Shadow Cabinet sources say Tony Blair intends to fight to win the vote against a motion from the Transport and General Workers' Union, which demands a manifesto pledge from Labour to a minimum wage of pounds 4.15 an hour.

The motion is likely to be supported by Unison, the public sector union, and the GMB general union. Between them, the three unions hold one-third of the conference vote. But Mr Blair, who told the TGWU conference on Monday that the unions no longer "have an armlock" on Labour, will try to persuade delegates rather than announce in advance that he will ignore the vote.

A spokesman for Mr Blair said: "The argument has been laid out very clearly and will be laid out very clearly, and we think it will be won." Motions from local parties to Labour conference, submitted last week but not yet published, are believed to be divided equally between support of and opposition to the leadership's policy.

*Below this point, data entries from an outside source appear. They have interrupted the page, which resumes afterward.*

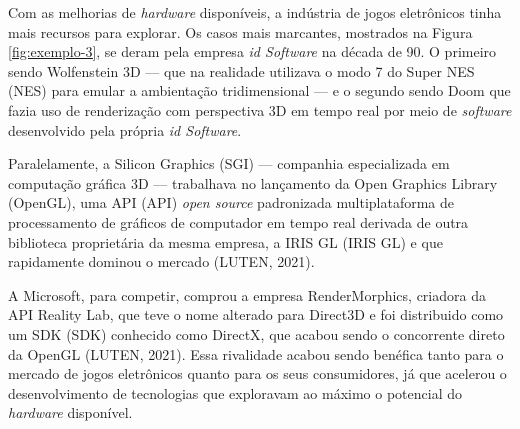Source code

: Com as melhorias de \textit{hardware} disponíveis, a indústria de jogos eletrônicos tinha mais recursos para explorar. Os casos mais marcantes, mostrados na Figura \ref{fig:exemplo-3}, se deram pela empresa \textit{id Software} na década de 90. O primeiro sendo Wolfenstein 3D --- que na realidade utilizava o modo 7 do Super NES (\acrlong{NES}) para emular a ambientação tridimensional --- e o segundo sendo Doom que fazia uso de renderização com perspectiva 3D em tempo real por meio de \textit{software} desenvolvido pela própria \textit{id Software}.
	
    \begin{figure}[h]
		\centering
	\end{figure}
	\nocite{figura3}
	
Paralelamente, a Silicon Graphics (\acrshort{SGI}) --- companhia especializada em computação gráfica 3D --- trabalhava no lançamento da Open Graphics Library (\acrshort{OpenGL}), uma \acrlong{API} (API) \textit{open source} padronizada multiplataforma de processamento de gráficos de computador em tempo real derivada de outra biblioteca proprietária da mesma empresa, a IRIS GL (\acrlong{IRIS GL}) e que rapidamente dominou o mercado (LUTEN, 2021)\nocite{openGLBook}. 

A Microsoft, para competir, comprou a empresa RenderMorphics, criadora da \acrshort{API} Reality Lab, que teve o nome alterado para Direct3D e foi distribuido como um SDK (\acrlong{SDK}) conhecido como DirectX, que acabou sendo o concorrente direto da \acrshort{OpenGL} (LUTEN, 2021)\nocite{openGLBook}. Essa rivalidade acabou sendo benéfica tanto para o mercado de jogos eletrônicos quanto para os seus consumidores, já que acelerou o desenvolvimento de tecnologias que exploravam ao máximo o potencial do \textit{hardware} disponível.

Mr Blair is expected to tell union leaders that they do not have a mandate for opposing him. On Tuesday the TGWU conference passed a resolution supporting the formula for a pounds 4.15 minimum wage, but it does not demand a manifesto commitment, calling only for the campaign for a minimum wage "to be a key priority in the run-up to the next election".

The GMB at its conference called only for a minimum wage to be "set at a realistic level", in line with the Labour leadership's policy to set up a Low Pay Commission, including employers, to decide the level after the general election.

The leadership will be backed by several smaller unions, including the Communication Workers' Union, which represents low-paid postal workers. Dave Ward of the union said yesterday: "To impose an artificial target on the party is stupid - it won't do the unions any favours."

Allies of Mr Blair have rejected the "Old Labour" option of briefing journalists that he will ignore the vote if it goes against him.

One said: "That is the old politics - he is trying to work out what is the best thing to do and win the argument."